Das wirkt zunächst widersprüchlich, denn gleichzeitig fehlt vielerorts Personal. 48 Prozent der befragten Einrichtungen meldeten weniger examinierte Pflegefachpersonen, als sie benötigen. Das DKI bezeichnet den Fachkräftemangel weiterhin als zentrale Herausforderung der stationären psychiatrischen und psychosomatischen Versorgung.
Was bedeutet weniger Personal für Beschäftigte?
Entscheidend ist, ob mit dem Personal auch der Arbeitsumfang sinkt. Bleibt die Arbeitsmenge weitgehend bestehen, kann eine Personalreduzierung die Belastung der verbleibenden Teams erhöhen. Die Bundesanstalt für Arbeitsschutz und Arbeitsmedizin (BAuA) nennt für die Pflege bereits heute hohe Arbeitsdichte, eingeschränkte Erholungsmöglichkeiten sowie Belastungen durch Schicht- und Wochenendarbeit. Personalmangel kann diese Bedingungen zusätzlich verschärfen.

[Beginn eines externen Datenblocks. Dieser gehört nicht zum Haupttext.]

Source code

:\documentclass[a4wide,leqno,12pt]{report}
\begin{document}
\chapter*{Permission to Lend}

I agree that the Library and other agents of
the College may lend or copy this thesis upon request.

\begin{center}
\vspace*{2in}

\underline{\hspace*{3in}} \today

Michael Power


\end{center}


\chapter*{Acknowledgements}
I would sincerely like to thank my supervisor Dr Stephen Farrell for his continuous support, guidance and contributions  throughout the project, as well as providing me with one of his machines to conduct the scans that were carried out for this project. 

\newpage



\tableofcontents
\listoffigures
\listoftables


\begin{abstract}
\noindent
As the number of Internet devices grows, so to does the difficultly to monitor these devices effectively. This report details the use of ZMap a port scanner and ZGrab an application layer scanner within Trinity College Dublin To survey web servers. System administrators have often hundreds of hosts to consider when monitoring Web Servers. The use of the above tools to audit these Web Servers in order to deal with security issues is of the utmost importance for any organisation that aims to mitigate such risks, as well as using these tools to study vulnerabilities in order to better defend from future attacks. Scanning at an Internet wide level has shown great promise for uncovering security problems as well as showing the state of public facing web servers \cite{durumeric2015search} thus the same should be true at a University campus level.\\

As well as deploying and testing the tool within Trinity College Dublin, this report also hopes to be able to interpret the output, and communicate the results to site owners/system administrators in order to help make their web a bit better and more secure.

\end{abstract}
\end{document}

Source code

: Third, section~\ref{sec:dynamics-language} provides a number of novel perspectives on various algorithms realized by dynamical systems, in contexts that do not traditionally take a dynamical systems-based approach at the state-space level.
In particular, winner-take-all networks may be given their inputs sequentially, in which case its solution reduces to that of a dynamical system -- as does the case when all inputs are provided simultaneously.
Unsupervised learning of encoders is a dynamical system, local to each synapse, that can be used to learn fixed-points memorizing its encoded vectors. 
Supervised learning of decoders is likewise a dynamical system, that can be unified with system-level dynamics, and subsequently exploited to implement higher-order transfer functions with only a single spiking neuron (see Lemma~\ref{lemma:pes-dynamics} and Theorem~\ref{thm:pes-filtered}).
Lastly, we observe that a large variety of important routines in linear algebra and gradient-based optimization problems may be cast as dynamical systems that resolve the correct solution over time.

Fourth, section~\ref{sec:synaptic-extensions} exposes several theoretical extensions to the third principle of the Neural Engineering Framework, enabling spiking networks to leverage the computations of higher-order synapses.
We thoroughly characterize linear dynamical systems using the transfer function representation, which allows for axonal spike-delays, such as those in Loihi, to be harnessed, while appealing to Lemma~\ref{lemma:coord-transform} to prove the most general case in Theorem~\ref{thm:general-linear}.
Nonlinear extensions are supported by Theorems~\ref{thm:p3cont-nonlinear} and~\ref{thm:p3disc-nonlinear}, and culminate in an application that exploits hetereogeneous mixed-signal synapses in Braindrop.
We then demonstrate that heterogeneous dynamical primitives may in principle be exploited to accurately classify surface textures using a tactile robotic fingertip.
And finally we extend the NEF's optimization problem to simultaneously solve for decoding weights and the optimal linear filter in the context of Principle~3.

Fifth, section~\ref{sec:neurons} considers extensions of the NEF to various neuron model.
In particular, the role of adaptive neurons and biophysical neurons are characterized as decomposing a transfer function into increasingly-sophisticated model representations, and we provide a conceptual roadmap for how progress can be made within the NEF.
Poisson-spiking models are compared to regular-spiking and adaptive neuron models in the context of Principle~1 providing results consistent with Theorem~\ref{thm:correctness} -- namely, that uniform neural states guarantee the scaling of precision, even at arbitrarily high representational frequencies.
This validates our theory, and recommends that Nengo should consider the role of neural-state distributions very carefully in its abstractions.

Für psychiatrische Teams ist das besonders relevant, weil Behandlung multiprofessionell organisiert ist. Werden Stellen nicht nachbesetzt oder reduziert, können Dienstplanung und die Verteilung von Aufgaben schwieriger werden. Personalabbau bedeutet dabei nicht zwangsläufig Kündigungen: Auch auslaufende Stellen, Wiederbesetzungssperren oder eine Verringerung des geplanten Personalbestands können zur Personalreduzierung führen.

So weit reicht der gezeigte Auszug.